Models: AdaBoost, SVM with a linear kernel, and LSTM. Metrics: Pearson correlation (CORR), RMSPE (%), MAPE (%), and RMSE. The highest performance results within each datatype are highlighted in bold.

https://doi.org/10.1371/journal.pone.0188941.t002

As Table 2 shows, ILI historical signals yield better performance compared to social media signals (as has been shown earlier [8, 9]), with the SVM model producing the highest average CORR (r = 0.90), RMSPE (10.31%), and MAPE (32.2%). The best correlation per location was as high as 0.99. Thus, ILI predictors are very robust as indicated by MAPE and accurate as indicated by low average RMSE (0.01).
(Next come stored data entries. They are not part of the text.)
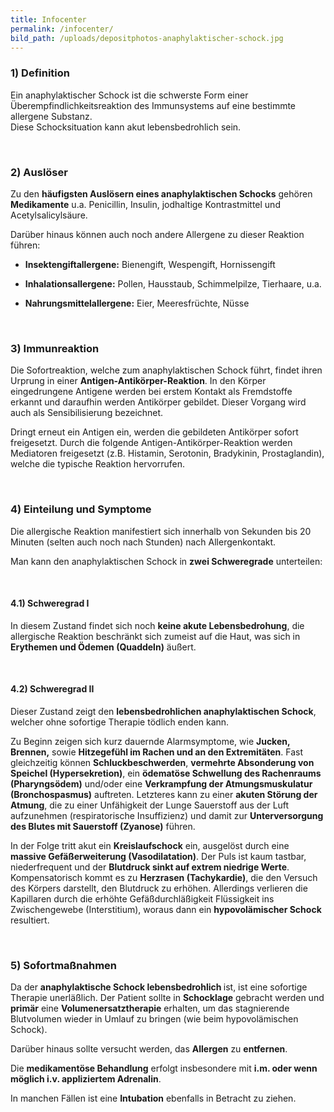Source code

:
 ```yaml
---
title: Infocenter
permalink: /infocenter/
bild_path: /uploads/depositphotos-anaphylaktischer-schock.jpg
---
```


<section><h3><strong>1) Definition</strong></h3><p>Ein anaphylaktischer Schock ist die schwerste Form einer &Uuml;berempfindlichkeitsreaktion des Immunsystems auf eine bestimmte allergene Substanz.<br />Diese Schocksituation kann akut lebensbedrohlich sein.</p><p>&nbsp;</p><h3><strong>2) Ausl&ouml;ser</strong></h3><p>Zu den <strong>h&auml;ufigsten Ausl&ouml;sern eines anaphylaktischen Schocks</strong> geh&ouml;ren <strong>Medikamente</strong> u.a. Penicillin, Insulin, jodhaltige Kontrastmittel und Acetylsalicyls&auml;ure.</p><p>Dar&uuml;ber hinaus k&ouml;nnen auch noch andere Allergene zu dieser Reaktion f&uuml;hren:</p><ul><li><p><strong>Insektengiftallergene:</strong> Bienengift, Wespengift, Hornissengift</p></li><li><p><strong>Inhalationsallergene:</strong> Pollen, Hausstaub, Schimmelpilze, Tierhaare, u.a.</p></li><li><p><strong>Nahrungsmittelallergene:</strong> Eier, Meeresfr&uuml;chte, N&uuml;sse</p></li></ul><p>&nbsp;</p><h3><strong>3) Immunreaktion</strong></h3><p>Die Sofortreaktion, welche zum anaphylaktischen Schock f&uuml;hrt, findet ihren Urprung in einer <strong>Antigen-Antik&ouml;rper-Reaktion</strong>. In den K&ouml;rper eingedrungene Antigene werden bei erstem Kontakt als Fremdstoffe erkannt und daraufhin werden Antik&ouml;rper gebildet. Dieser Vorgang wird auch als Sensibilisierung bezeichnet.</p><p>Dringt erneut ein Antigen ein, werden die gebildeten Antik&ouml;rper sofort freigesetzt. Durch die folgende Antigen-Antik&ouml;rper-Reaktion werden Mediatoren freigesetzt (z.B. Histamin, Serotonin, Bradykinin, Prostaglandin), welche die typische Reaktion hervorrufen.</p><p>&nbsp;</p><h3><strong>4) Einteilung und Symptome</strong></h3><p>Die allergische Reaktion manifestiert sich innerhalb von Sekunden bis 20 Minuten (selten auch noch nach Stunden) nach Allergenkontakt.</p><p>Man kann den anaphylaktischen Schock in <strong>zwei Schweregrade</strong> unterteilen:</p><p>&nbsp;</p><h4><strong>4.1) Schweregrad I</strong></h4><p>In diesem Zustand findet sich noch <strong>keine akute Lebensbedrohung</strong>, die allergische Reaktion beschr&auml;nkt sich zumeist auf die Haut, was sich in <strong>Erythemen und &Ouml;demen (Quaddeln)</strong> &auml;u&szlig;ert.</p><p>&nbsp;</p><h4><strong>4.2) Schweregrad II</strong></h4><p>Dieser Zustand zeigt den <strong>lebensbedrohlichen anaphylaktischen Schock</strong>, welcher ohne sofortige Therapie t&ouml;dlich enden kann.</p><p>Zu Beginn zeigen sich kurz dauernde Alarmsymptome, wie <strong>Jucken, Brennen,</strong> sowie <strong>Hitzegef&uuml;hl im Rachen und an den Extremit&auml;ten</strong>. Fast gleichzeitig k&ouml;nnen <strong>Schluckbeschwerden</strong>, <strong>vermehrte Absonderung von Speichel (Hypersekretion)</strong>, ein <strong>&ouml;demat&ouml;se Schwellung des Rachenraums (Pharyngs&ouml;dem)</strong> und/oder eine <strong>Verkrampfung der Atmungsmuskulatur (Bronchospasmus)</strong> auftreten. Letzteres kann zu einer <strong>akuten St&ouml;rung der Atmung</strong>, die zu einer Unf&auml;higkeit der Lunge Sauerstoff aus der Luft aufzunehmen (respiratorische Insuffizienz) und damit zur <strong>Unterversorgung des Blutes mit Sauerstoff (Zyanose)</strong> f&uuml;hren.</p><p>In der Folge tritt akut ein <strong>Kreislaufschock</strong> ein, ausgel&ouml;st durch eine <strong>massive Gef&auml;&szlig;erweiterung (Vasodilatation)</strong>. Der Puls ist kaum tastbar, niederfrequent und der <strong>Blutdruck sinkt auf extrem niedrige Werte</strong>. Kompensatorisch kommt es zu <strong>Herzrasen (Tachykardie)</strong>, die den Versuch des K&ouml;rpers darstellt, den Blutdruck zu erh&ouml;hen. Allerdings verlieren die Kapillaren durch die erh&ouml;hte Gef&auml;&szlig;durchl&auml;&szlig;igkeit Fl&uuml;ssigkeit ins Zwischengewebe (Interstitium), woraus dann ein <strong>hypovol&auml;mischer Schock</strong> resultiert.</p><p>&nbsp;</p><h3><strong>5) Sofortma&szlig;nahmen</strong></h3><p>Da der <strong>anaphylaktische Schock lebensbedrohlich </strong>ist, ist eine sofortige Therapie unerl&auml;&szlig;lich. Der Patient sollte in <strong>Schocklage</strong> gebracht werden und <strong>prim&auml;r</strong> eine <strong>Volumenersatztherapie</strong> erhalten, um das stagnierende Blutvolumen wieder in Umlauf zu bringen (wie beim hypovol&auml;mischen Schock).</p><p>Dar&uuml;ber hinaus sollte versucht werden, das <strong>Allergen</strong> zu <strong>entfernen</strong>.</p><p>Die <strong>medikament&ouml;se Behandlung</strong> erfolgt insbesondere mit <strong>i.m. oder wenn m&ouml;glich i.v. appliziertem Adrenalin</strong>.</p><p>In manchen F&auml;llen ist eine <strong>Intubation</strong> ebenfalls in Betracht zu ziehen.</p></section>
When we relied on no ILI historical data but only social media predictors to build models we found that LSTM models outperform other approaches in all metrics e.g., Pearson correlation (0.79), RMSE (0.01), RMSPE (29.52), and MAPE (69.54). We observed that out of all social media predictors tweets yield the highest performance compared to text embeddings and hashtags.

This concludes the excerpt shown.